Which lines below contain the word "classes"? Copy each of them.

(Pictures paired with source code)
--- START ---

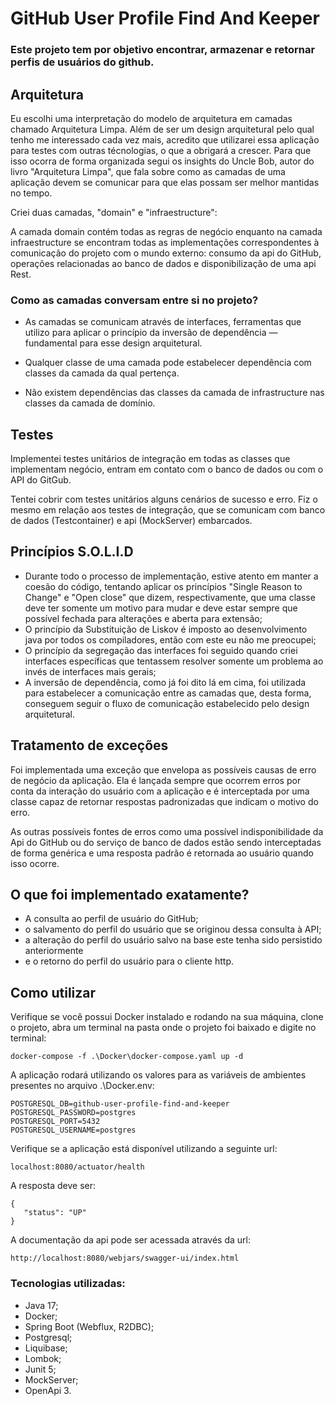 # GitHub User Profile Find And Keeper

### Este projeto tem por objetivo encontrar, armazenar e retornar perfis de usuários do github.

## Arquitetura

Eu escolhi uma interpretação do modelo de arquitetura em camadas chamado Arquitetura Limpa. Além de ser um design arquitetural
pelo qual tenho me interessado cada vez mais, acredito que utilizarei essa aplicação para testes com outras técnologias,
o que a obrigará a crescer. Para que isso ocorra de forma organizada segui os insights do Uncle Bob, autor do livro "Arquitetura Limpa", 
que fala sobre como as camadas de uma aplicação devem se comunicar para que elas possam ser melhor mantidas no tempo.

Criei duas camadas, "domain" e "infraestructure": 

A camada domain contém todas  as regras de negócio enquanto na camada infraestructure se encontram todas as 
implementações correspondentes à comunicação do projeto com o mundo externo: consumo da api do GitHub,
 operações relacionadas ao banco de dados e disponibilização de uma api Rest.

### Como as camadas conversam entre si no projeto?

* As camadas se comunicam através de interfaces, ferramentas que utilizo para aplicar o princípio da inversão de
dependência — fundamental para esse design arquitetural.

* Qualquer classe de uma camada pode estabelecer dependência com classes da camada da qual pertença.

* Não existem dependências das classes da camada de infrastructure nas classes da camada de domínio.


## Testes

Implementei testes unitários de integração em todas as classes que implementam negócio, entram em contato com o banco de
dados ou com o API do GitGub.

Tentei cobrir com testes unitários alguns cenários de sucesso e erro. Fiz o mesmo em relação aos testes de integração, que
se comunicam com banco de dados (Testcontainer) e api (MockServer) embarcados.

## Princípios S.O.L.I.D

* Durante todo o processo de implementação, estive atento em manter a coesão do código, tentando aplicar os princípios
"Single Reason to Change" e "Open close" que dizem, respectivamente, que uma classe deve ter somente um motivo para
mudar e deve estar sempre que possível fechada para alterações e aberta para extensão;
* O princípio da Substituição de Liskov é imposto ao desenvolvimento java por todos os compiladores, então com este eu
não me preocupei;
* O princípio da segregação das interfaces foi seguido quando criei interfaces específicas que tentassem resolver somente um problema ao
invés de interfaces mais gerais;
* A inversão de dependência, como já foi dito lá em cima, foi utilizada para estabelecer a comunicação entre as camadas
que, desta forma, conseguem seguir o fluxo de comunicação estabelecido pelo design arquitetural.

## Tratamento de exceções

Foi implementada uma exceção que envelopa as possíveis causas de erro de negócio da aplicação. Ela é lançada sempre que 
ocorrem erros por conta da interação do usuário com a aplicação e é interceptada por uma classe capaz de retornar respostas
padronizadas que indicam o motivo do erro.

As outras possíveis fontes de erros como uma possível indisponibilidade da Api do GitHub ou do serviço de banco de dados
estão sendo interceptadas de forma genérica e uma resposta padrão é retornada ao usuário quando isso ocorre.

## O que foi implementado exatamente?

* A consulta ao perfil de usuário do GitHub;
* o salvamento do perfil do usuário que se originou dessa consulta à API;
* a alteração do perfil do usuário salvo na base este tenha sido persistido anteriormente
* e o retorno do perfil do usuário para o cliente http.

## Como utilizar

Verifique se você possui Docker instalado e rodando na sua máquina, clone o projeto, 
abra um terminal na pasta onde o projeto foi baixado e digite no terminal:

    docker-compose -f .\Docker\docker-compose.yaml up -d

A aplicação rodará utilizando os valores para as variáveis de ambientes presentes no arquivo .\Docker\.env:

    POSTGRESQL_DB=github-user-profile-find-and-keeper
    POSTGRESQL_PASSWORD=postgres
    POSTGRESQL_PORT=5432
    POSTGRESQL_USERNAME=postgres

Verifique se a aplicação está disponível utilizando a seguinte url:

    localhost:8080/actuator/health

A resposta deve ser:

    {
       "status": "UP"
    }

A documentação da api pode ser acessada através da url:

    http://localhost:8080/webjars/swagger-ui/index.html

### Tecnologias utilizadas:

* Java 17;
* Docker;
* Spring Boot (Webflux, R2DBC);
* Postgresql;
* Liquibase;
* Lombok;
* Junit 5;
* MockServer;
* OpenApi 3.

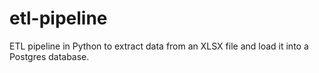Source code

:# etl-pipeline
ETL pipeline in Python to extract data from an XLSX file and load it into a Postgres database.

--- END ---

◆ **EXERCISE SOLUTION**:
* Qualquer classe de uma camada pode estabelecer dependência com classes da camada da qual pertença.
* Não existem dependências das classes da camada de infrastructure nas classes da camada de domínio.
Implementei testes unitários de integração em todas as classes que implementam negócio, entram em contato com o banco de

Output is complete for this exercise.